The 44-year-old chef is often here; you might spot him on a bar stool in tie-dye and topknot, scrolling through messages or smiling benignly as he poses for a picture with diners. In 2008, he famously articulated a new form of eating when people began queuing up at his Kogi trucks to try grilled Korean short rib tacos laden with sesame-chile salsa and lime-splashed green onion relish. It was gloriously intense and multicultural, but more practically it reflected an L.A. chowhead’s appreciation for the city’s food. The street-level connoisseur who already had key addresses for good chili fries, dried shrimp banchan, and achiote-tinged al pastor soon had Kogi truck locations digitally plotted.

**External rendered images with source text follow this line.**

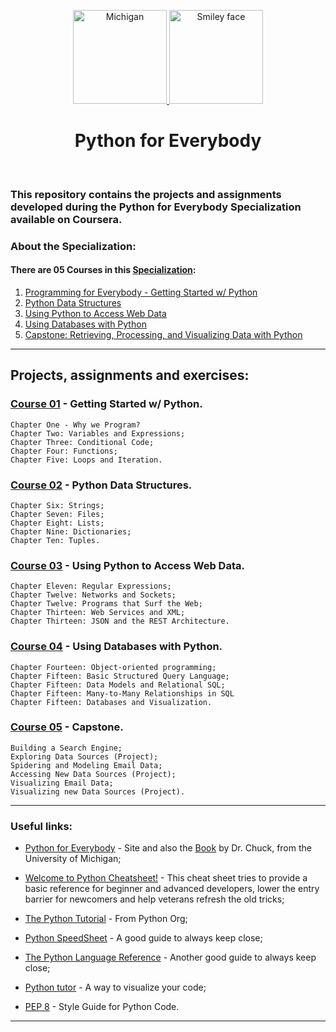 <p align="center">
  <a href="https://github.com/marcoshsq/Google_IT_Automation_with_Python_Projects">
    <img src="https://thecombx.files.wordpress.com/2020/02/unnamed.jpg" alt="Michigan" height="150" width="150">
    <img src="https://upload.wikimedia.org/wikipedia/commons/thumb/0/0a/Python.svg/2048px-Python.svg.png" alt="Smiley face" height="150" width="150">
  </a>
</p>
  <h1 align="center">Python for Everybody</h1>
</div>
<br>
 
### This repository contains the projects and assignments developed during the Python for Everybody Specialization available on Coursera.

### About the Specialization:

#### There are 05 Courses in this [Specialization](https://www.coursera.org/specializations/python):

01. [Programming for Everybody - Getting Started w/ Python](https://www.coursera.org/learn/python?specialization=python)
02. [Python Data Structures](https://www.coursera.org/learn/python-data?specialization=python)
03. [Using Python to Access Web Data](https://www.coursera.org/learn/python-network-data?specialization=python)
04. [Using Databases with Python](https://www.coursera.org/learn/python-databases?specialization=python)
05. [Capstone: Retrieving, Processing, and Visualizing Data with Python](https://www.coursera.org/learn/python-data-visualization?specialization=python)

---

## Projects, assignments and exercises:

### [Course 01](https://github.com/marcoshsq/Python_for_Everybody/tree/main/Course%2001%20-%20Getting%20Started%20with%20Python) - Getting Started w/ Python.

    Chapter One - Why we Program?
    Chapter Two: Variables and Expressions;
    Chapter Three: Conditional Code;
    Chapter Four: Functions;
    Chapter Five: Loops and Iteration.

### [Course 02](https://github.com/marcoshsq/Python_for_Everybody/tree/main/Course%2002%20-%20Python%20Data%20Structures) - Python Data Structures.

    Chapter Six: Strings;
    Chapter Seven: Files;
    Chapter Eight: Lists;
    Chapter Nine: Dictionaries;
    Chapter Ten: Tuples.

### [Course 03](https://github.com/marcoshsq/Python_for_Everybody/tree/main/Course%2003%20-%20Using%20Python%20to%20Access%20Web%20Data) - Using Python to Access Web Data.

    Chapter Eleven: Regular Expressions;
    Chapter Twelve: Networks and Sockets;
    Chapter Twelve: Programs that Surf the Web;
    Chapter Thirteen: Web Services and XML;
    Chapter Thirteen: JSON and the REST Architecture.

### [Course 04](https://github.com/marcoshsq/Python_for_Everybody/tree/main/Course%2004%20-%20Using%20Databases%20with%20Python) - Using Databases with Python.

    Chapter Fourteen: Object-oriented programming;
    Chapter Fifteen: Basic Structured Query Language;
    Chapter Fifteen: Data Models and Relational SQL;
    Chapter Fifteen: Many-to-Many Relationships in SQL
    Chapter Fifteen: Databases and Visualization.

### [Course 05](https://github.com/marcoshsq/Python_for_Everybody/tree/main/Course%2005%20-%20Capstone%20Retrieving%2C%20Processing%2C%20and%20Visualizing%20Data%20with%20Python) - Capstone.

    Building a Search Engine;
    Exploring Data Sources (Project);
    Spidering and Modeling Email Data;
    Accessing New Data Sources (Project);
    Visualizing Email Data;
    Visualizing new Data Sources (Project).

---

### Useful links:

- [Python for Everybody](https://www.py4e.com/) - Site and also the [Book](http://do1.dr-chuck.com/pythonlearn/EN_us/pythonlearn.pdf) by Dr. Chuck, from the University of Michigan;

- [Welcome to Python Cheatsheet!](https://www.pythoncheatsheet.org/) - This cheat sheet tries to provide a basic reference for beginner and advanced developers, lower the entry barrier for newcomers and help veterans refresh the old tricks;

- [The Python Tutorial](https://docs.python.org/3/tutorial/index.html) - From Python Org;

- [Python SpeedSheet](https://speedsheet.io/s/python?select=gcez) - A good guide to always keep close;

- [The Python Language Reference](https://docs.python.org/3/reference/index.html) - Another good guide to always keep close;

- [Python tutor](https://pythontutor.com/visualize.html#mode=edit) - A way to visualize your code;

- [PEP 8](https://peps.python.org/pep-0008/) - Style Guide for Python Code.

---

The magic of Choi’s cooking isn’t just the bro hug in which he wraps his arms around the entire city; it’s the sense of slightly over-the-top indulgence accompanying his food. If you have any doubts, go to Chego, Choi’s counterspace in Chinatown, and order the Ooey Gooey Fries, whose cute name translates into a trough of beer-battered potato spears in a pool of stretchy melted cheddar that have been strafed with browned cloves of garlic and soothed by a pink-hued sambal sour cream. It’s not like he eases off the pedal at A-Frame, where a serving of kettle corn laced with furikake, sesame fish powder, cayenne, and dehydrated pineapple fuels a happy interlude with a goblet of Hite or a demerara-sweetened old-fashioned.

At the Line the Choi-ian note is struck early. Just inside the door, past the row of bikes with leather Brooks saddles, a grab-and-go café (perfect for picking up a coffee and red bean bun on the way to the airport) serves a fantastic congee—crushed peanuts and garlic crumble ramping up the rice porridge’s intensity. At the back of the hotel’s lobby, beyond the high-backed, jute-covered chairs, Choi oversees Pot, as clever a consideration of Korean food by a native son as you’re likely to encounter. Come in for a bubbling hot pot packed with sardines, tofu, and daikon, or explore dishes that approach the heritage obliquely. He powers his uni rice gratin with alternating currents of Japanese Kewpie mayo, sriracha, and yuzu, while the kimchi seems as if it’s being reflected in a fun house mirror: a large chilled bowl of pickled white napa cabbage ribs holding strong beneath a heap of slushy ice and a hit of 7-Up. The place is great.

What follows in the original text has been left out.